How that compares with state data
The Oregon Employment Department's monthly release shows manufacturing employed about 177,500 people statewide in December 2025, meaning the firms on PBJ’s roster represent roughly 40% of Oregon's manufacturing payroll, even after allowing for PBJ's coverage of some southwest Washington jobs. According to the state release, durable goods subindustries such as computer and electronic product manufacturing, with about 33,700 jobs, and wood product manufacturing, with about 22,300 jobs, remain large components of that total. The contrast underscores how a relatively small set of manufacturers concentrates a large share of regional production jobs, and why granular lists can matter for planning and workforce strategy.

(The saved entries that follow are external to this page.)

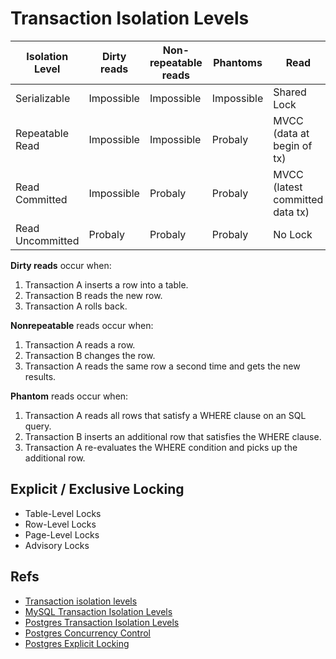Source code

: # Transaction Isolation Levels

Isolation Level   | Dirty reads | Non-repeatable reads | Phantoms    | Read                             | Write 
----------------- | ----------- | -------------------- | --------    | -------------------------------- | --------
Serializable      | Impossible  | Impossible           | Impossible  | Shared Lock                      | Exclusive Lock
Repeatable Read   | Impossible  | Impossible           | Probaly     | MVCC (data at begin of tx)       | Exclusive Lock
Read Committed    | Impossible  | Probaly              | Probaly     | MVCC (latest committed data tx)  | Exclusive Lock
Read Uncommitted  | Probaly     | Probaly              | Probaly     | No Lock                          | Exclusive Lock

**Dirty reads** occur when:
1. Transaction A inserts a row into a table.
2. Transaction B reads the new row.
3. Transaction A rolls back.

**Nonrepeatable** reads occur when:
1. Transaction A reads a row.
2. Transaction B changes the row.
3. Transaction A reads the same row a second time and gets the new results.

**Phantom** reads occur when:
1. Transaction A reads all rows that satisfy a WHERE clause on an SQL query.
2. Transaction B inserts an additional row that satisfies the WHERE clause.
3. Transaction A re-evaluates the WHERE condition and picks up the additional row.

## Explicit / Exclusive Locking 
- Table-Level Locks
- Row-Level Locks
- Page-Level Locks
- Advisory Locks



## Refs
- [Transaction isolation levels](https://www.ibm.com/docs/en/i/7.3?topic=transactions-transaction-isolation-levels)
- [MySQL Transaction Isolation Levels](https://dev.mysql.com/doc/refman/8.0/en/innodb-transaction-isolation-levels.html)
- [Postgres Transaction Isolation Levels](https://www.postgresql.org/docs/current/transaction-iso.html)
- [Postgres Concurrency Control](https://www.postgresql.org/docs/current/mvcc.html)
- [Postgres Explicit Locking](https://www.postgresql.org/docs/current/explicit-locking.html)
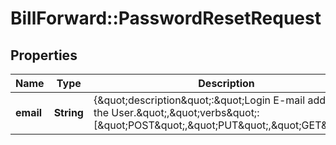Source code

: # BillForward::PasswordResetRequest

## Properties
Name | Type | Description | Notes
------------ | ------------- | ------------- | -------------
**email** | **String** | {\&quot;description\&quot;:\&quot;Login E-mail address of the User.\&quot;,\&quot;verbs\&quot;:[\&quot;POST\&quot;,\&quot;PUT\&quot;,\&quot;GET\&quot;]} |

Who shows up and what the list reveals
The expanded digital roster stretches from large, widely known manufacturers to smaller specialty shops that rarely land on print top employer lists. Per Portland Business Journal, the online edition gives readers access to a broader dataset behind the print story and offers downloadable detail for users who need firm level information. That kind of granularity can help workforce providers and economic developers target recruitment, training and supply chain support in parts of the state that are still anchored in food, timber and electronics manufacturing.
Why the timing matters
Manufacturing has been shedding jobs in recent years, and hiring has softened in several subsectors, which is why a comprehensive, searchable list lands at a critical moment for policymakers and workforce groups. As reported by OPB, state labor surveys found manufacturing hiring has "completely dropped off" in recent quarters, leaving fewer open positions and a tighter pipeline for skilled trades. For anyone tracking layoffs, reskilling efforts or reshoring activity, PBJ’s expanded roster offers a timely data point to help match openings with local training and placement programs.